|Context||NIPS 2015 Deep Learning Symposium|
The basic idea of the neural turing machine is to turn a neural network into some sort of differentiable computer by giving it read and write access into a memory. Hopefully, with a combination of these two things, things that a computer can do can be learned in a supervised manner with backpropagation. It also explicitly separates computation and memory. The architecture consists of a controller (feedforward or recurrent) network, which receives input and produces output using information from the memory, which it can also write to. The memory is a real-valued matrix. The controller should focus on certain parts of the memory to read and write to. This attention mechanism is realized by having the controller output a distribution over the rows in the memory. Content-based lookup involves having a neural network output a “key” vector, which is compared to the vectors in the memory with some similarity measure and the resulting similarities are normalized (e.g. with softmax). An additional sharpness parameter can be added to the softmax, which multiplies the similarity scores and therefore “sharpens” the focus of the controller on a small piece of memory, which decides how precise the controller is when looking up items in the memory. In addition, the controller can address by location, irrespective of content. This is achieved by the controller outputting a “shift kernel” which is convolved cyclically with a weighting to produce a shifted weighting. This gives a way to take a weighting that was already generated and “push” it up or down to access different parts of the memory. Using these two addressing technique gives the controller different “modes” of accessing memory. If the controller is only emitting a contact key, the memory is accessed like an associative match. If content and location is specified, the memory is being treated like an array (key → head of array, shift → index). Once the weightings are computed, the reading is simple - a weighted sum over the memory rows is computed. Writing is modeled after the input and forget gates of an LSTM network. So, the write head receives an erase vector an an add vector, which determines how much of the memory to keep and how much to replace it.

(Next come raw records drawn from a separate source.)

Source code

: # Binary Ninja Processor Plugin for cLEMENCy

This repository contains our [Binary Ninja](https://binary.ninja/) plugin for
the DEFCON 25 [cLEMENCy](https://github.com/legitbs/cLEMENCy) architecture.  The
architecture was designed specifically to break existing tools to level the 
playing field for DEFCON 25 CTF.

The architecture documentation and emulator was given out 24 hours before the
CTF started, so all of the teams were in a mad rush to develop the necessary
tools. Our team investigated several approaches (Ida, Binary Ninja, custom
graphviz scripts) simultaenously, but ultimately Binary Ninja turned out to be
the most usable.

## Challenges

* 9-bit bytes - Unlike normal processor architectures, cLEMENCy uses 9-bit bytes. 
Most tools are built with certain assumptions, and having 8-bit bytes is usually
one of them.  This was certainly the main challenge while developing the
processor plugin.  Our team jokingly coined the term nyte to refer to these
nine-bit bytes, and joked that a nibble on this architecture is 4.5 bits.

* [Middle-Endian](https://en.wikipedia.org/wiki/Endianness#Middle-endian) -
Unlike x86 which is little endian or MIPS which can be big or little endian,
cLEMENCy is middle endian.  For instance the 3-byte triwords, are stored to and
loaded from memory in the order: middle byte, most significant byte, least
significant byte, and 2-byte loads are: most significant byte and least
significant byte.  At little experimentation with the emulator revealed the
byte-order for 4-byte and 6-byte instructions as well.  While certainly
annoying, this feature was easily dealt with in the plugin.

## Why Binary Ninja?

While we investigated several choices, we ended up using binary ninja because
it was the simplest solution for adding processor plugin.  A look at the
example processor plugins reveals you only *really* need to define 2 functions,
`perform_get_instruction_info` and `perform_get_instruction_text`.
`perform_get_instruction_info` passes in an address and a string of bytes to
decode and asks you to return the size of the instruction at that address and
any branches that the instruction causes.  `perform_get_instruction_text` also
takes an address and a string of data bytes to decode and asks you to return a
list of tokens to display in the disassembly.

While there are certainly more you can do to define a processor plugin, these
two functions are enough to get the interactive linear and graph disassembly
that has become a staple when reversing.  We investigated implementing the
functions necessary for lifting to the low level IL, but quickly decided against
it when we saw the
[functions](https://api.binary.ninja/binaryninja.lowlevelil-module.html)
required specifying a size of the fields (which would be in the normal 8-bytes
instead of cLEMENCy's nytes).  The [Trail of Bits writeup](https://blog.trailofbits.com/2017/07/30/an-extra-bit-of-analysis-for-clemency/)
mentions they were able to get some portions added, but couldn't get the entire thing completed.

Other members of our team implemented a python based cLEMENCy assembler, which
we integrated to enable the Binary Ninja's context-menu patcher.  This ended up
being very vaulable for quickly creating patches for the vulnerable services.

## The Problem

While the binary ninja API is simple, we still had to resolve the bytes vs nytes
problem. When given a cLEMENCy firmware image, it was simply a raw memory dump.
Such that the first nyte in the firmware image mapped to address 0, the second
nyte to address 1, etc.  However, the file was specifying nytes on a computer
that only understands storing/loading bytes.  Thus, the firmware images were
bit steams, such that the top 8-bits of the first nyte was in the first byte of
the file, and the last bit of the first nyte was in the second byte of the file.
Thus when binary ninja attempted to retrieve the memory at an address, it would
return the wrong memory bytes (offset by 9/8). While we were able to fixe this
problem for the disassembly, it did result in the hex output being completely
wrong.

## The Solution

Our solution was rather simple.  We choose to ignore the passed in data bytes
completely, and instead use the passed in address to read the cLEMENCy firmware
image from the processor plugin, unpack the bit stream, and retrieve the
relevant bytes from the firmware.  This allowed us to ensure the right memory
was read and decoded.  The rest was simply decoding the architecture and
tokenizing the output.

In a copy task (read in a random sequence, then output it), the NTM behaves exactly how you might expect it to - it focuses explicitly on locations in memory, then focuses exactly on those sequences to write them out. It also generalizes to longer lengths; in their experiments, training on 10 to 100 more or less continued worked at 120 steps. It also worked in a task where the input sequence should be copied N times. In an n-gram task, the NTM learned to use specific memory locations to count the number of occurrences. In recent work, the NTM is able to learn algorithms on graphical data such as the shortest path, where it can be observed to iteratively finds paths which are farther and farther away from the start/end nodes, storing the path in memory.